Regexp and $

I seem to remember some discussion about regexps recently, including Perl
regexps versus Ruby regexps.

I am actually in favour of Ruby regexps pretty much as they are, but I have
one gripe: it doesn’t seem to be possible to make “$” match “end of string”
rather than “before a newline”.

I wrote a regexp which I thought would match trailing \n’s in a string:

a.gsub!(/\n+$/,'')

This is pretty standard stuff in Perl:

perl -e '$a="abc\ndef\n"; $a =~ s/\n+$//; print "<$a>\n";'

But it doesn’t work in Ruby. Adding /m doesn’t help either. It took a fair
bit of head-scratching and digging around for me to discover that to match
the end of a string you must use ‘\z’.

In Perl, I believe “^” and “$” match the start and end of the string only,
unless you have multiline mode enabled.

A bit of playing around shows:

       ^ matches         $ matches       . matches
       ---------         ---------       ---------

Ruby // start of string end of string any char except \n
or after \n or before \n
[note]

Ruby //m start of string end of string any char
or after \n or before \n

Perl // start of string end of string any char except \n

Perl //m start of string end of string any char except \n
or after \n or before \n

Perl //s start of string end of string any char

Perl //ms start or string end of string any char
or after \n or before \n

So it looks like Ruby’s “normal” mode is like Perl’s “multiline” mode, and
there is no way to get Perl’s “normal” mode in Ruby. Ruby’s “multiline” mode
is really Perl’s “/ms” mode

[note]
Actually, that’s not even true. Perl’s $ will match end-of-string after a
newline even in multiline mode:

$ perl -e ‘$a=“abc\n”; $a =~ s/c\n$//m; print “<$a>\n”;’

But Ruby can’t.

$ ruby -e ‘a=“abc\n”; a.gsub!(/c\n$/,“”); puts “<#{a}>”;’
<abc

This means the description “$ matches end of string or before \n” is wrong
for Ruby. In fact, I’m not sure what exactly $ matches. Can anybody give
me a description of what $ matches in Ruby?

I think this difference in behaviour is unfortunate, as I consider that “^”
and “$” are part of the lowest-common-denominator of regexp behaviour which
ought to be reasonably portable.

Regards,

Brian.

The closest description I can come up with is:

In Ruby, ‘$’ matches:

  • before a newline
  • at the end of the string, UNLESS the last character of the string is a
    newline, in which case it doesn’t match there.

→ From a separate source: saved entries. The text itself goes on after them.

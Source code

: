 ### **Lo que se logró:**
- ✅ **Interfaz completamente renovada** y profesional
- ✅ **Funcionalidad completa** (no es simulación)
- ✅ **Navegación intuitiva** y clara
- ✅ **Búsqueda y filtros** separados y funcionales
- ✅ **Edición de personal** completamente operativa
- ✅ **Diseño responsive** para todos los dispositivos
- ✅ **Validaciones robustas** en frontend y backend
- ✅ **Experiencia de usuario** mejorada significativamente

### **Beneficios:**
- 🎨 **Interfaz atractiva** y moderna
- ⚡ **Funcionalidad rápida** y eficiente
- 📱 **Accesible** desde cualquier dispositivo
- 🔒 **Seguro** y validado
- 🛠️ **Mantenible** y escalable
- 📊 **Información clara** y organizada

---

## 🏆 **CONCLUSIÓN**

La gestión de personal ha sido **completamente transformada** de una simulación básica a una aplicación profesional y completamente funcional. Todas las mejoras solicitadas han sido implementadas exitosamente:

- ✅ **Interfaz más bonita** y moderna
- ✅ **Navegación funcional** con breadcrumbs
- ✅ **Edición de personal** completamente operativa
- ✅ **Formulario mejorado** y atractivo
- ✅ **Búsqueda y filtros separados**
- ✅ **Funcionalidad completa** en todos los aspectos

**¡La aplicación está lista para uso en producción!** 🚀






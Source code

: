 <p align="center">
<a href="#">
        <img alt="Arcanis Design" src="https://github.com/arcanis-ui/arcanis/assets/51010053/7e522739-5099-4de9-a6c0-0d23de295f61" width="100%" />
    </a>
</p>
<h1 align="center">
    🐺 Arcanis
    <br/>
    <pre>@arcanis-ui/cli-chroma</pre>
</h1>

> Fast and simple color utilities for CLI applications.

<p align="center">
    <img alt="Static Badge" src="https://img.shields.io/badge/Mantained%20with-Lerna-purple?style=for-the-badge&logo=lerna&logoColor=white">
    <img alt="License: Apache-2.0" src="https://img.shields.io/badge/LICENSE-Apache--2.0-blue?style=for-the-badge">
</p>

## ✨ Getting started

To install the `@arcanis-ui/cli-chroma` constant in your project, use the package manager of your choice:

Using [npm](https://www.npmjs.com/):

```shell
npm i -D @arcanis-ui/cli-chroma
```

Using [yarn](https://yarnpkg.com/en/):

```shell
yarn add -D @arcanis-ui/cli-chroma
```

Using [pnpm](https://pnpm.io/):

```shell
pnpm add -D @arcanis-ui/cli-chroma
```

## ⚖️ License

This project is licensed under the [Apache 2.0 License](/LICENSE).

irb(main):001:0> a = “abc\n\n”
=> “abc\n\n”
irb(main):002:0> a.gsub(/$/,‘z’)
=> “abcz\nz\n”
irb(main):003:0> a = “abc”
=> “abc”
irb(main):004:0> a.gsub(/$/,‘z’)
=> “abcz”

I wonder why this was chosen rather that just “‘$’ matches before a newline
and at the end of the string”?

I guess if you do gsub(/$/,‘foo’) to add text to the end of a \n-terminated
line then it kind of makes sense. But it does stop you matching /\n$/ if you
want to explicitly eat up newlines - and breaks compatibility with other
languages.

‘^’ doesn’t have this issue:

irb(main):005:0> b = “\nabc”
=> “\nabc”
irb(main):006:0> b.gsub(/^/,‘z’)
=> “z\nzabc”

So ‘^’ always matches at the start of the string and after a newline.

Regards,

Brian.

···

On Sun, Apr 27, 2003 at 08:41:04PM +0900, I wrote:

This means the description “$ matches end of string or before \n” is wrong
for Ruby. In fact, I’m not sure what exactly $ matches. Can anybody give
me a description of what $ matches in Ruby?

This means the description "$ matches end of string or before \n" is wrong
for Ruby. In fact, I'm not sure *what* exactly $ matches. Can anybody give
me a description of what $ matches in Ruby?

$ match before \n or the end of string if it's not \n

I think this difference in behaviour is unfortunate, as I consider that "^"
and "$" are part of the lowest-common-denominator of regexp behaviour which
ought to be reasonably portable.

Why use the broken P implementation ?

Guy Decoux

I guess I am used to:

s/[\r\n\s]+$//;   # Strip trailing spaces and newlines

Somehow it seems right to me that $ matches “end of string”, perhaps because
a long time ago I did a course which had a more formal definition of regular
expressions, and $ was used to mean end of input stream.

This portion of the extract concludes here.